La pandemia ha acentuado la escasez. Entre lo mucho que falta, predomina la ausencia de proteínas. En Jaimanitas la gente ha vuelto a mirar el mar, como en los años noventa, cuando era esa su única tabla de salvación.
“En los noventas mirábamos el mar de otra forma”, recuerda Chiqui, vecino de la calle Primera en Jaimanitas, con muchos años a cuesta como pescador. “Era para irnos a Estados Unidos, utilizarlo de carretera. Yo me tiré dos veces y las dos veces me cogieron y fui a prisión. Cuando abrieron en el 94 todos mis hermanos se fueron en balsas. Mi mujer acababa de parir y no quise abandonarla. Mucha gente se fue en ese tiempo y se salvó. Ahora uno no puede arrancar un bote, irse para la libertad, el confort y salir de este infierno. Tenemos que mirar al mar ahora con otros ojos. Por ejemplo, ¿qué se puede sacar de él?”.
Víctor Vega, que vive junto al mar también en calle Primera, tiene una terraza que da directamente a la ensenada y ha pensado en sacarle provecho.
“No lo había pensado antes.
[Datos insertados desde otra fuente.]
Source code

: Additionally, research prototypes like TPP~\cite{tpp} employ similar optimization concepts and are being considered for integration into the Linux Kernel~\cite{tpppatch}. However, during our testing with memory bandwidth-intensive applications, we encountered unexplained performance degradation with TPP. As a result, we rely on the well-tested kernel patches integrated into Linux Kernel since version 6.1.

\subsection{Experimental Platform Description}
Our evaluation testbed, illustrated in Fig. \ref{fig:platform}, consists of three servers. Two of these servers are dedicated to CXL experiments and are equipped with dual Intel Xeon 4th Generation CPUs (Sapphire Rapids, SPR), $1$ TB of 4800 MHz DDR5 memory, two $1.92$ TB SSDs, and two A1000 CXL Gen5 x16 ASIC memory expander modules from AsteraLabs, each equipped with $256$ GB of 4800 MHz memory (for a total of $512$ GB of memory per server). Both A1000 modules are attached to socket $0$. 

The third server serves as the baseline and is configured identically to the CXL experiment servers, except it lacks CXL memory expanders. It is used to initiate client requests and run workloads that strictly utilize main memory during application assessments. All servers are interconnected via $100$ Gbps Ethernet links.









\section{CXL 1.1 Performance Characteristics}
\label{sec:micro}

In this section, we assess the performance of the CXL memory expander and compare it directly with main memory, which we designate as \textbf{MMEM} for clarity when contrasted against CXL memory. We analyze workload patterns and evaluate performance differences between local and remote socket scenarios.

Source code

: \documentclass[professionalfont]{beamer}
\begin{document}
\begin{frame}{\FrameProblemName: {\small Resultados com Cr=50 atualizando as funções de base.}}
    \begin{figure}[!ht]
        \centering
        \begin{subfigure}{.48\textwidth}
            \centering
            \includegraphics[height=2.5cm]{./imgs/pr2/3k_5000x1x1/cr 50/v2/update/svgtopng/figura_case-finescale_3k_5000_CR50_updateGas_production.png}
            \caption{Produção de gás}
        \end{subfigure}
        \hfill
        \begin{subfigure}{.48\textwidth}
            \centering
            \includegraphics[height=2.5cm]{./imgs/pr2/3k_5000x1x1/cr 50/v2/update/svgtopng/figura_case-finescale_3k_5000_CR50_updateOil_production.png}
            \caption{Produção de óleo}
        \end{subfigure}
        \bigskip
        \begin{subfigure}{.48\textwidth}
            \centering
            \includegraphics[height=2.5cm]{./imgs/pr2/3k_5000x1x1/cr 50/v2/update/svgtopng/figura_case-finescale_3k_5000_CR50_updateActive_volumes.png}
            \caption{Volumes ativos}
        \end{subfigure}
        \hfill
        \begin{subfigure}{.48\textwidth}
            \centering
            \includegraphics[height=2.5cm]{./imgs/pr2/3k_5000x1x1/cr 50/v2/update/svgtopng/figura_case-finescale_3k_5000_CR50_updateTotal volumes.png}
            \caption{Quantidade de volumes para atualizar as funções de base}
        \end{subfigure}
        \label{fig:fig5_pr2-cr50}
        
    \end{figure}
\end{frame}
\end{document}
Mi hijo fue el de la idea: mientras descansábamos y cogíamos fresco en la terraza podíamos tirar unas cañas”. Pero cuando Víctor buscó en Internet varas de pescar, los precios andaban por el cielo.
“Con la pandemia la demanda de varas de pescar se ha disparado” -le dijo por teléfono la persona que lo atendió en ventas-, “sube la demanda, suben los precios, ley de mercado”.
Tras la oscuridad de la noche por estos días, muchos jaimanitenses violan la cuarentena y van a la orilla del mar a probar suerte tirando sus pitas de nylon. Sueñan todos con un gran pez, que los saque del apuro. Sus siluetas encorvadas en la penumbra de la noche asemejan figuras surrealistas, derrotadas. Otros se aventuran en embarcaciones de corcho hasta el canto del veril, tras el pez de sus sueños.
“Pero lo que cogemos son ronquitos, mojarritas, con suerte alguna rabirrubia chiquita, ya por esta zona no hay peces”, se queja Carlos, que se embarca todas las tardes con su esposa la china, hasta una milla de la costa y regresan al anochecer, con alguna pieza en el jamo.
Jaimanitas fue un pueblo de historia de pesca. Con personajes legendarios y un equipo campeón mundial de pesca submarina en los años cincuenta. Luego derivó en una localidad donde ver un pescado se convirtió en un suceso.
“Ahora se está rescatando, por necesidad”, dice Joaquín Vázquez, joven miembro de Los Bustamante, la famosa familia de pescadores. “Y no solo se ha encarecido el precio de las cañas de pescar, también los carretes, los bicheros, las plomadas, las nasas, las atarrayas y el metro de nylon. La gente está yéndole para arriba al mar con insistencia, aunque sea a coger ronquitos, mojarras, agujones, si es posible erizos y estrellas de mar, todo lo que aparezca que se coma va a parar al caldero”.
“También a coger rascacios y fabianas, que antes no se comían, y pez piedra. La algas para hacer champú y pasta dental, el diente de perro para quitarte los juanetes, los tinteros del pulpo para teñirte el pelo, los espinazos de los peces de collares, la piel del pez loro y el sobaco para zapatillas, del agua salada sacamos sal, la arena la utilizamos para limpiar los calderos".
Joaquín dice que "a nosotros los cubanos, que tenemos buena imaginación, la pandemia nos la multiplica por diez”.
A la pregunta de cómo queda el reparto que existía antes de la pandemia, cuando cada pescador tenía un pedazo de mar propio, Joaquín contesta: “la pandemia terminó ese acuerdo. Todo volvió a la normalidad, el mar no tiene dueño".
"Pero hablando sinceramente, voy a extrañar mi patrimonio. Siempre estaré buceando por allí, sacando calandracas para vender y cogiendo peces. Yo sé dónde están escondidos los pulpos y las morenas. Y cada cabezo hasta el canto del veril donde van a desovar los peces. Así que no voy a quitarle la vista de encima a mi pedazo”.